**Task to carry out**
Write out the data below in full, unchanged, minus the images.

**The data**
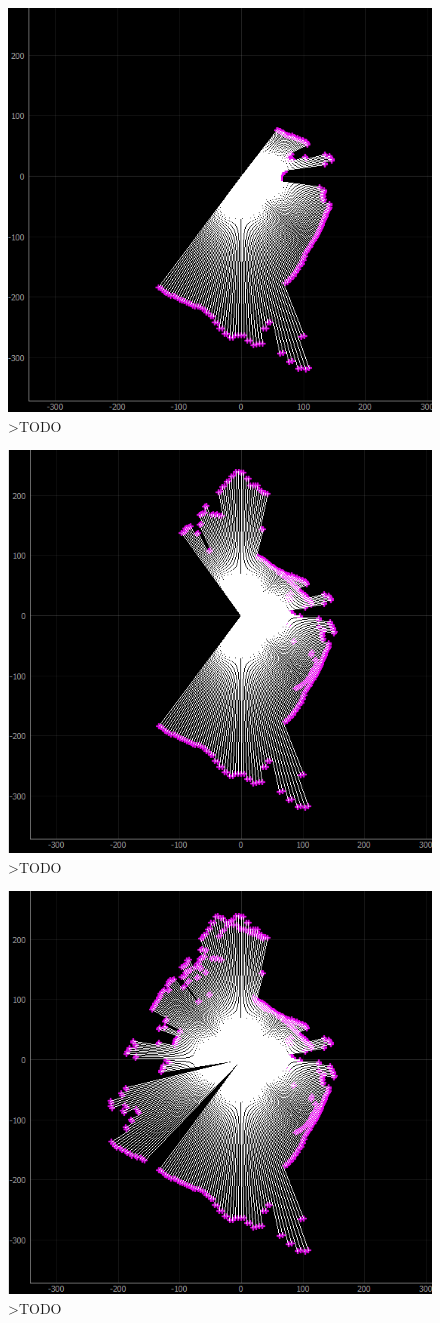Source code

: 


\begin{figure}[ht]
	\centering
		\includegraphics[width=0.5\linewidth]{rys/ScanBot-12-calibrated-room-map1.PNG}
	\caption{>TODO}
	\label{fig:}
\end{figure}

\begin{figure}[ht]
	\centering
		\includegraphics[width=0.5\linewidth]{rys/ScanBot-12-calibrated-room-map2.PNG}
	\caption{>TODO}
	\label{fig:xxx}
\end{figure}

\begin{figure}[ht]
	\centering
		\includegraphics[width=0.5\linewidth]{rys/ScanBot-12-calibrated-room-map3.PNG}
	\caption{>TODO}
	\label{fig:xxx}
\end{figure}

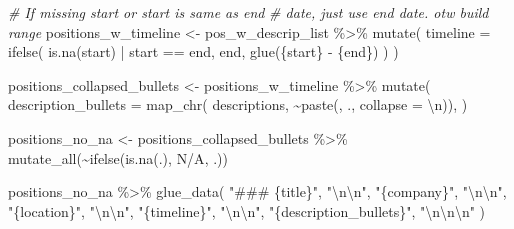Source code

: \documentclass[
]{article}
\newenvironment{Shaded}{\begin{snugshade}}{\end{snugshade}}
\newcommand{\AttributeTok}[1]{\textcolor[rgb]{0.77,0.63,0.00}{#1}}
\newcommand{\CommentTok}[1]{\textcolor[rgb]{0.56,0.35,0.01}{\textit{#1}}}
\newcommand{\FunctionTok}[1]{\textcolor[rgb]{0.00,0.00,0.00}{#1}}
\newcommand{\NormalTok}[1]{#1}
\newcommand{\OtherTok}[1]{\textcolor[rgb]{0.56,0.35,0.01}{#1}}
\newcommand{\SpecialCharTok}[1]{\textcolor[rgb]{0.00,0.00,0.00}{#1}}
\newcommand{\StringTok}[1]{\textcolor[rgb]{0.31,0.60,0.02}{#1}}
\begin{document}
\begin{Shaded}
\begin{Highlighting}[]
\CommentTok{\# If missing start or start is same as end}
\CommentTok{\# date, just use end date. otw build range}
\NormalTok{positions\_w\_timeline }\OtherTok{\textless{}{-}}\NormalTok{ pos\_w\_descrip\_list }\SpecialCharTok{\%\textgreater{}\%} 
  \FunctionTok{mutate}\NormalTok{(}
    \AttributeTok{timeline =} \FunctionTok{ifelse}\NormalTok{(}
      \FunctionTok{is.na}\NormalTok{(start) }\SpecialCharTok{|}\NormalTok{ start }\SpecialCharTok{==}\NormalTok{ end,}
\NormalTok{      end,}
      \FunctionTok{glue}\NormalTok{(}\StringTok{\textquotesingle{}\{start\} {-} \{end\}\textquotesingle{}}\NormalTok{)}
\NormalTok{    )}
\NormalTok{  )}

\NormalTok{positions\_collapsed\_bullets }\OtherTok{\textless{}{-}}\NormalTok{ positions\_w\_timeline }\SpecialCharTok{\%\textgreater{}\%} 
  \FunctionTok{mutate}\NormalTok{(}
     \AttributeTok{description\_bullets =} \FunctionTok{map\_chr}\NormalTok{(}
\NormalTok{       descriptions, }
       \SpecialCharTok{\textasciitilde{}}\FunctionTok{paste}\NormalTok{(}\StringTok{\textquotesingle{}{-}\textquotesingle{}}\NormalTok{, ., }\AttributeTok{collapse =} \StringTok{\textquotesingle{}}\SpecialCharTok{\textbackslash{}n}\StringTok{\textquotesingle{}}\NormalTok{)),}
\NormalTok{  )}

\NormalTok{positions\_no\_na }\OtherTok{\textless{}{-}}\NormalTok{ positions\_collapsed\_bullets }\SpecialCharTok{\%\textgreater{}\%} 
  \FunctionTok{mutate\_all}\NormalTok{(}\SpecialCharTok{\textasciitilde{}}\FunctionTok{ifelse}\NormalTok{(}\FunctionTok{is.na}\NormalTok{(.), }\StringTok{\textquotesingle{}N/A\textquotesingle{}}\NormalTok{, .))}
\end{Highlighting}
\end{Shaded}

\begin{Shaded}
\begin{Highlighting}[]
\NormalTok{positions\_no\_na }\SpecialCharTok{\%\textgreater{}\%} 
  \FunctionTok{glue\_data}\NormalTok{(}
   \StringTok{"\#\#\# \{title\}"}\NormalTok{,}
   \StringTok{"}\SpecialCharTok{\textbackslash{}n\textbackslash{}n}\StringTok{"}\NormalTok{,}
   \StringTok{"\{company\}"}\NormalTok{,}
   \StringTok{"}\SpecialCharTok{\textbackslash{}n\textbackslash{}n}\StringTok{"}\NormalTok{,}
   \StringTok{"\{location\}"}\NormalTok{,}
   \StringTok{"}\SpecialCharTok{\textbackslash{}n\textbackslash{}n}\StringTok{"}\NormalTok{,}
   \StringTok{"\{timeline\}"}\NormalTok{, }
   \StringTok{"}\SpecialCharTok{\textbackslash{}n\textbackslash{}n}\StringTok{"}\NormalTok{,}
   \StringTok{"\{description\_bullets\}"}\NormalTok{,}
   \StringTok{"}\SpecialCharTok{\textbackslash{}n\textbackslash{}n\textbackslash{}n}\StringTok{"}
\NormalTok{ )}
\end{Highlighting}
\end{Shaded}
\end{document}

**Written solution**
Source code

: 


\begin{figure}[ht]
	\centering
		\includegraphics[width=0.5\linewidth]{rys/ScanBot-12-calibrated-room-map1.PNG}
	\caption{>TODO}
	\label{fig:}
\end{figure}

\begin{figure}[ht]
	\centering
		\includegraphics[width=0.5\linewidth]{rys/ScanBot-12-calibrated-room-map2.PNG}
	\caption{>TODO}
	\label{fig:xxx}
\end{figure}

\begin{figure}[ht]
	\centering
		\includegraphics[width=0.5\linewidth]{rys/ScanBot-12-calibrated-room-map3.PNG}
	\caption{>TODO}
	\label{fig:xxx}
\end{figure}

Source code

: \documentclass[
]{article}
\newenvironment{Shaded}{\begin{snugshade}}{\end{snugshade}}
\newcommand{\AttributeTok}[1]{\textcolor[rgb]{0.77,0.63,0.00}{#1}}
\newcommand{\CommentTok}[1]{\textcolor[rgb]{0.56,0.35,0.01}{\textit{#1}}}
\newcommand{\FunctionTok}[1]{\textcolor[rgb]{0.00,0.00,0.00}{#1}}
\newcommand{\NormalTok}[1]{#1}
\newcommand{\OtherTok}[1]{\textcolor[rgb]{0.56,0.35,0.01}{#1}}
\newcommand{\SpecialCharTok}[1]{\textcolor[rgb]{0.00,0.00,0.00}{#1}}
\newcommand{\StringTok}[1]{\textcolor[rgb]{0.31,0.60,0.02}{#1}}
\begin{document}
\begin{Shaded}
\begin{Highlighting}[]
\CommentTok{\# If missing start or start is same as end}
\CommentTok{\# date, just use end date. otw build range}
\NormalTok{positions\_w\_timeline }\OtherTok{\textless{}{-}}\NormalTok{ pos\_w\_descrip\_list }\SpecialCharTok{\%\textgreater{}\%} 
  \FunctionTok{mutate}\NormalTok{(}
    \AttributeTok{timeline =} \FunctionTok{ifelse}\NormalTok{(}
      \FunctionTok{is.na}\NormalTok{(start) }\SpecialCharTok{|}\NormalTok{ start }\SpecialCharTok{==}\NormalTok{ end,}
\NormalTok{      end,}
      \FunctionTok{glue}\NormalTok{(}\StringTok{\textquotesingle{}\{start\} {-} \{end\}\textquotesingle{}}\NormalTok{)}
\NormalTok{    )}
\NormalTok{  )}

\NormalTok{positions\_collapsed\_bullets }\OtherTok{\textless{}{-}}\NormalTok{ positions\_w\_timeline }\SpecialCharTok{\%\textgreater{}\%} 
  \FunctionTok{mutate}\NormalTok{(}
     \AttributeTok{description\_bullets =} \FunctionTok{map\_chr}\NormalTok{(}
\NormalTok{       descriptions, }
       \SpecialCharTok{\textasciitilde{}}\FunctionTok{paste}\NormalTok{(}\StringTok{\textquotesingle{}{-}\textquotesingle{}}\NormalTok{, ., }\AttributeTok{collapse =} \StringTok{\textquotesingle{}}\SpecialCharTok{\textbackslash{}n}\StringTok{\textquotesingle{}}\NormalTok{)),}
\NormalTok{  )}

\NormalTok{positions\_no\_na }\OtherTok{\textless{}{-}}\NormalTok{ positions\_collapsed\_bullets }\SpecialCharTok{\%\textgreater{}\%} 
  \FunctionTok{mutate\_all}\NormalTok{(}\SpecialCharTok{\textasciitilde{}}\FunctionTok{ifelse}\NormalTok{(}\FunctionTok{is.na}\NormalTok{(.), }\StringTok{\textquotesingle{}N/A\textquotesingle{}}\NormalTok{, .))}
\end{Highlighting}
\end{Shaded}

\begin{Shaded}
\begin{Highlighting}[]
\NormalTok{positions\_no\_na }\SpecialCharTok{\%\textgreater{}\%} 
  \FunctionTok{glue\_data}\NormalTok{(}
   \StringTok{"\#\#\# \{title\}"}\NormalTok{,}
   \StringTok{"}\SpecialCharTok{\textbackslash{}n\textbackslash{}n}\StringTok{"}\NormalTok{,}
   \StringTok{"\{company\}"}\NormalTok{,}
   \StringTok{"}\SpecialCharTok{\textbackslash{}n\textbackslash{}n}\StringTok{"}\NormalTok{,}
   \StringTok{"\{location\}"}\NormalTok{,}
   \StringTok{"}\SpecialCharTok{\textbackslash{}n\textbackslash{}n}\StringTok{"}\NormalTok{,}
   \StringTok{"\{timeline\}"}\NormalTok{, }
   \StringTok{"}\SpecialCharTok{\textbackslash{}n\textbackslash{}n}\StringTok{"}\NormalTok{,}
   \StringTok{"\{description\_bullets\}"}\NormalTok{,}
   \StringTok{"}\SpecialCharTok{\textbackslash{}n\textbackslash{}n\textbackslash{}n}\StringTok{"}
\NormalTok{ )}
\end{Highlighting}
\end{Shaded}
\end{document}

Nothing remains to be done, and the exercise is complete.